From time to time, polio has surfaced in the news. There are only three countries in the world where the polio disease still lives: Afghanistan, Nigeia and Pakistan.
So you can imagine the scare when five kids from California were partially paralyzed (each in at least one limb) from what is being called a “polio-like” syndrome between August 2013 and July 2013. On Feb. 25, pediatric neurologist at Stanford University, Keith Van Haren, released a report that the children developed paralysis reminiscent of polio and that he will present his findings at the annual conference of the American Academy of Neurology in April. All five had been vaccinated against the poliovirus and, for all five, symptoms did not improve and poor limb function remained after six months of treatment.
Here’s what you need to know: these kids did not test positive for polio. Two of the children tested positive for a rare, non-polio type of enterovirus known as enterovirus 68; conclusive sampling and testing was not possible with the other three. Poliovirus is one virus within a family of 60-plus distinct enteroviruses (a more common one is linked to pneumonia). According to the CDC, in general, non-polio enteroviruses are very common. Most people who get one do not get sick from it, and if they do, it’s a mild sickness akin to the common cold (with symptoms such as fever, achy joints, cough, runny nose, etc.). It’s the non-polio enterovirus that leads up to 15 million infections a year, mostly mild. Enteroviruses are not commonly known to cause paralysis. It is rare that enteroviruses cause serious illness. Those with weakened immune systems would be more susceptible. All told, CDC has documented 47 cases of enterovirus 68 since 2000.

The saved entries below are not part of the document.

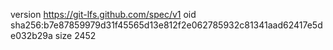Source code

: version https://git-lfs.github.com/spec/v1
oid sha256:b7e87859979d31f45565d13e812f2e062785932c81341aad62417e5de032b29a
size 2452
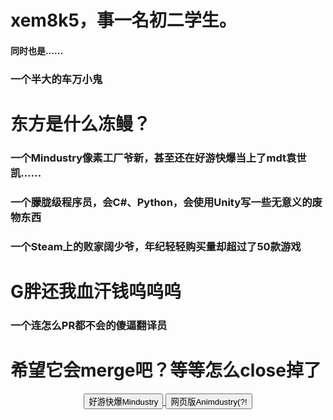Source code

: <h1>xem8k5，事一名初二学生。</h1>
<center>
  
</center>

<h4>同时也是......</h4>
<h3>一个半大的车万小鬼</h3>
  <h1>东方是什么冻鳗？</h1>
<h3>一个Mindustry像素工厂爷新，甚至还在好游快爆当上了mdt袁世凯......</h3>
<h3>一个朦胧级程序员，会C#、Python，会使用Unity写一些无意义的废物东西</h3>
<h3>一个Steam上的败家阔少爷，年纪轻轻购买量却超过了50款游戏</h3>
  <h1>G胖还我血汗钱呜呜呜</h1>
<h3>一个连怎么PR都不会的傻逼翻译员</h3>
  <h1>希望它会merge吧？等等怎么close掉了</h1>

  
<center>
  
<a href = "https://www.3839.com/a/131668.htm">
     <button>好游快爆Mindustry</button>
</a>

<a href = "http://mdt.xem8k5.top/web/index.html">
     <button>网页版Animdustry(?!</button>
</a>
</center>
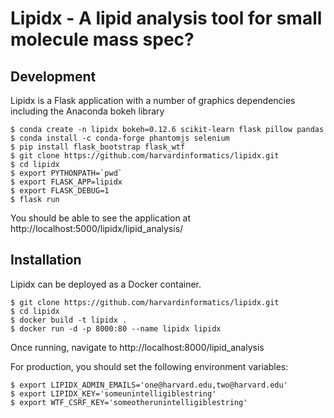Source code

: # Lipidx - A lipid analysis tool for small molecule mass spec?

## Development
Lipidx is a Flask application with a number of graphics dependencies including the Anaconda bokeh library

    $ conda create -n lipidx bokeh=0.12.6 scikit-learn flask pillow pandas
    $ conda install -c conda-forge phantomjs selenium
    $ pip install flask_bootstrap flask_wtf
    $ git clone https://github.com/harvardinformatics/lipidx.git
    $ cd lipidx
    $ export PYTHONPATH=`pwd`
    $ export FLASK_APP=lipidx
    $ export FLASK_DEBUG=1
    $ flask run

You should be able to see the application at http://localhost:5000/lipidx/lipid_analysis/

## Installation
Lipidx can be deployed as a Docker container.

    $ git clone https://github.com/harvardinformatics/lipidx.git
    $ cd lipidx
    $ docker build -t lipidx .
    $ docker run -d -p 8000:80 --name lipidx lipidx

Once running, navigate to http://localhost:8000/lipid_analysis

For production, you should set the following environment variables:

    $ export LIPIDX_ADMIN_EMAILS='one@harvard.edu,two@harvard.edu'
    $ export LIPIDX_KEY='someunintelligiblestring'
    $ export WTF_CSRF_KEY='someotherunintelligiblestring'


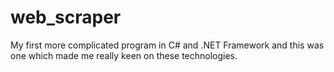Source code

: # web_scraper
My first more complicated program in C# and .NET Framework and this was one which made me really keen on these technologies.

Jane Seward from the CDC told Scientific American, “I think we’re looking at a rare outcome with these children.” Her theory is that we’re looking at acute flaccid paralysis, acute paralysis of part of the body, which can result from a variety of viruses, including polio but also non-polio enteroviruses such as enterovirus 68, West Nile Disease, adenoviruses and echoviruses. She explained that in countries with regular surveillance there’s at least one case of acute flaccid paralysis per year for every 100,000 people younger than 15. CDC uses a passive system, not total surveillance, so “we would expect at least 80 cases of acute flaccid paralysis , at least, from California since they have a population of children under 15 of 8 million.”
Van Haren said in a statement, “We would like to stress that this syndrome appears very, very rare. Any time a parent sees symptoms of paralysis in a child, the child should be seen by a doctor right away.”
Seward says it’s hard to know why a common enterovirus would lead to the rare symptom of paralysis, but it is likely how the individual, or host, interacts with the virus. She reminds of the best way to stave off viruses: cough or sleeve into your sleeve, wash your hands with soap and water often (for as long as it’d take to sing “Happy Birthday” twice), and when you’re sick, please, for the love of God, stay home with your germs and rest!